*** DATASET EXCERPTS Section Begins ***
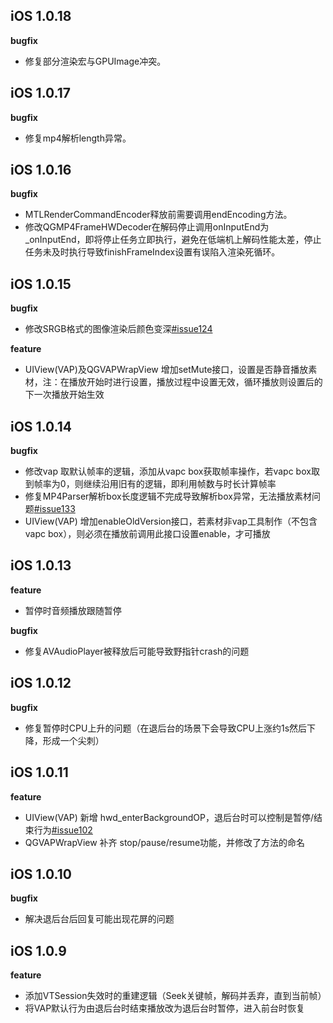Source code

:## iOS 1.0.18

**bugfix**

- 修复部分渲染宏与GPUImage冲突。

## iOS 1.0.17

**bugfix**

- 修复mp4解析length异常。

## iOS 1.0.16

**bugfix**

- MTLRenderCommandEncoder释放前需要调用endEncoding方法。
- 修改QGMP4FrameHWDecoder在解码停止调用onInputEnd为_onInputEnd，即将停止任务立即执行，避免在低端机上解码性能太差，停止任务未及时执行导致finishFrameIndex设置有误陷入渲染死循环。

## iOS 1.0.15

**bugfix**

- 修改SRGB格式的图像渲染后颜色变深[#issue124](https://github.com/Tencent/vap/issues/124)

**feature**

- UIView(VAP)及QGVAPWrapView 增加setMute接口，设置是否静音播放素材，注：在播放开始时进行设置，播放过程中设置无效，循环播放则设置后的下一次播放开始生效

## iOS 1.0.14

**bugfix**

- 修改vap 取默认帧率的逻辑，添加从vapc box获取帧率操作，若vapc box取到帧率为0，则继续沿用旧有的逻辑，即利用帧数与时长计算帧率
- 修复MP4Parser解析box长度逻辑不完成导致解析box异常，无法播放素材问题[#issue133](https://github.com/Tencent/vap/issues/133)
- UIView(VAP) 增加enableOldVersion接口，若素材非vap工具制作（不包含vapc box），则必须在播放前调用此接口设置enable，才可播放


## iOS 1.0.13

**feature**

- 暂停时音频播放跟随暂停

**bugfix**

- 修复AVAudioPlayer被释放后可能导致野指针crash的问题




## iOS 1.0.12

**bugfix**

- 修复暂停时CPU上升的问题（在退后台的场景下会导致CPU上涨约1s然后下降，形成一个尖刺）



## iOS 1.0.11

**feature**

- UIView(VAP) 新增 hwd_enterBackgroundOP，退后台时可以控制是暂停/结束行为[#issue102](https://github.com/Tencent/vap/issues/102)
- QGVAPWrapView 补齐 stop/pause/resume功能，并修改了方法的命名



## iOS 1.0.10

**bugfix**

- 解决退后台后回复可能出现花屏的问题



## iOS 1.0.9

**feature**

- 添加VTSession失效时的重建逻辑（Seek关键帧，解码并丢弃，直到当前帧）
- 将VAP默认行为由退后台时结束播放改为退后台时暂停，进入前台时恢复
*** DATASET EXCERPTS Section Ends ***
### WHAT NEEDS TO BE DONE
Please give the data again in full, exactly as written, but without any images.

### OUTPUT FOR THIS TASK
Source code

:## iOS 1.0.18

**bugfix**

- 修复部分渲染宏与GPUImage冲突。

## iOS 1.0.17

**bugfix**

- 修复mp4解析length异常。

## iOS 1.0.16

**bugfix**

- MTLRenderCommandEncoder释放前需要调用endEncoding方法。
- 修改QGMP4FrameHWDecoder在解码停止调用onInputEnd为_onInputEnd，即将停止任务立即执行，避免在低端机上解码性能太差，停止任务未及时执行导致finishFrameIndex设置有误陷入渲染死循环。

## iOS 1.0.15

**bugfix**

- 修改SRGB格式的图像渲染后颜色变深[#issue124](https://github.com/Tencent/vap/issues/124)

**feature**

- UIView(VAP)及QGVAPWrapView 增加setMute接口，设置是否静音播放素材，注：在播放开始时进行设置，播放过程中设置无效，循环播放则设置后的下一次播放开始生效

## iOS 1.0.14

**bugfix**

- 修改vap 取默认帧率的逻辑，添加从vapc box获取帧率操作，若vapc box取到帧率为0，则继续沿用旧有的逻辑，即利用帧数与时长计算帧率
- 修复MP4Parser解析box长度逻辑不完成导致解析box异常，无法播放素材问题[#issue133](https://github.com/Tencent/vap/issues/133)
- UIView(VAP) 增加enableOldVersion接口，若素材非vap工具制作（不包含vapc box），则必须在播放前调用此接口设置enable，才可播放


## iOS 1.0.13

**feature**

- 暂停时音频播放跟随暂停

**bugfix**

- 修复AVAudioPlayer被释放后可能导致野指针crash的问题




## iOS 1.0.12

**bugfix**

- 修复暂停时CPU上升的问题（在退后台的场景下会导致CPU上涨约1s然后下降，形成一个尖刺）



## iOS 1.0.11

**feature**

- UIView(VAP) 新增 hwd_enterBackgroundOP，退后台时可以控制是暂停/结束行为[#issue102](https://github.com/Tencent/vap/issues/102)
- QGVAPWrapView 补齐 stop/pause/resume功能，并修改了方法的命名



## iOS 1.0.10

**bugfix**

- 解决退后台后回复可能出现花屏的问题



## iOS 1.0.9

**feature**

- 添加VTSession失效时的重建逻辑（Seek关键帧，解码并丢弃，直到当前帧）
- 将VAP默认行为由退后台时结束播放改为退后台时暂停，进入前台时恢复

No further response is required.